Suarez ignites Reds, who plan to go for it in '19

Cincinnati homers twice in 1st and scores 10 between 5th-7th

July 24th, 2019

MILWAUKEE -- There’s a reason the Reds aren’t ready to go from buyer to seller before the July 31 Trade Deadline. Just when you think they’re going to begin to fade in a big way, they perk back to life.

A 14-6 victory over the Brewers on Tuesday at Miller Park gives Cincinnati back-to-back wins with a chance to sweep the three-game series on Wednesday afternoon. The Reds have won three of their last four games since ending a four-game losing streak and coming out of the All-Star break flat at Colorado and Chicago and home vs. the Cardinals.

Reds president of baseball operations Dick Williams and general manager Nick Krall have not changed the game plan they had going into the break. Cincinnati isn’t looking to trade away players if it could hurt this year’s club but would still move someone if it made sense. There’s less desire for rental players with a focus on finding controllable players under contract that can help this season and beyond.

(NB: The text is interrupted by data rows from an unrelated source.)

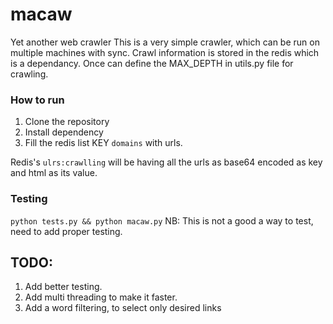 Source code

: # macaw
Yet another web crawler
  This is a very simple crawler, which can be run on multiple machines with sync. Crawl information is stored in the redis which is a dependancy. 
Once can define the MAX_DEPTH in utils.py file for crawling. 

### How to run 
1. Clone the repository  
2. Install dependency 
3. Fill the redis list KEY `domains` with urls. 

Redis's `ulrs:crawlling` will be having all the urls as base64 encoded as key and html as its value. 


### Testing 
`python tests.py && python macaw.py`
NB: This is not a good a way to test, need to add proper testing. 

## TODO:  
1. Add better testing.   
2. Add multi threading to make it faster.   
3. Add a word filtering, to select only desired links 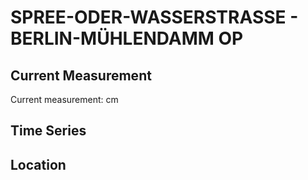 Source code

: # SPREE-ODER-WASSERSTRASSE - BERLIN-MÜHLENDAMM OP

## Current Measurement

Current measurement: <Value topic="rivers/pegel-online/SOW/BERLIN-MÜHLENDAMM_OP/measurementValue"/> cm

## Time Series

<TimeSeries topic="rivers/pegel-online/SOW/BERLIN-MÜHLENDAMM_OP/measurementValue" period="week" />

## Location

<WorldMap>
  <Marker lat="52.51445952366874" lon="13.41146044987869" labelTopic="rivers/pegel-online/SOW/BERLIN-MÜHLENDAMM_OP" />
</WorldMap>

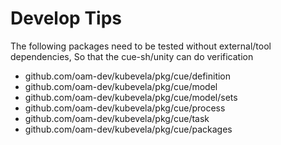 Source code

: # Develop Tips

The following packages need to be tested without external/tool dependencies, So that the cue-sh/unity can do verification

- github.com/oam-dev/kubevela/pkg/cue/definition
- github.com/oam-dev/kubevela/pkg/cue/model
- github.com/oam-dev/kubevela/pkg/cue/model/sets
- github.com/oam-dev/kubevela/pkg/cue/process
- github.com/oam-dev/kubevela/pkg/cue/task
- github.com/oam-dev/kubevela/pkg/cue/packages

“I feel like we’re in a position that we can still get in this thing,” Reds left fielder Jesse Winker said. “Whatever we can do, whatever additions that can come and help us be a winning team, that would be awesome.”

On the heels of a two-homer game, including the game-winner on Monday, Eugenio Suarez delivered a two-run home run in the first inning on Tuesday that served as the catalyst for an outburst for Cincinnati. Against Brewers starter Zach Davies, Joey Votto hit a one-out double to left field before Suarez worked the count from 0-2 to lift a full-count fastball for a two-run home run to right field. It gave him a home run in three straight at-bats, his ninth in July and 27th overall.

And there is this important nugget: Suarez also has hit 10 of his homers this season in the first inning, which is the most in the Major Leagues.

"Ten? Thank you for telling me that. I don't pay attention to that,” Suarez replied. “I feel better. Happy.”

Two batters after Suarez, Winker made it a 4-0 game with an opposite-field two-run homer of his own off Davies. The Reds have outscored their opponents 82-45 in the first inning in 2019, and they lead the Majors in runs scored in the opening frame.

Important add-on runs came in the fifth inning as Suarez hit an RBI single to left field that scored Nick Senzel. Then, with the bases loaded and left-handed reliever Alex Claudio pitching for Milwaukee, the right-handed-hitting Phillip Ervin pinch-hit for the lefty-hitting Winker and hit a three-run triple down the right-field line. Ervin scored on Scooter Gennett’s sacrifice fly to make it a 9-0 game. In the sixth inning, Votto hit a two-run homer, his first since June 25 and ninth this season.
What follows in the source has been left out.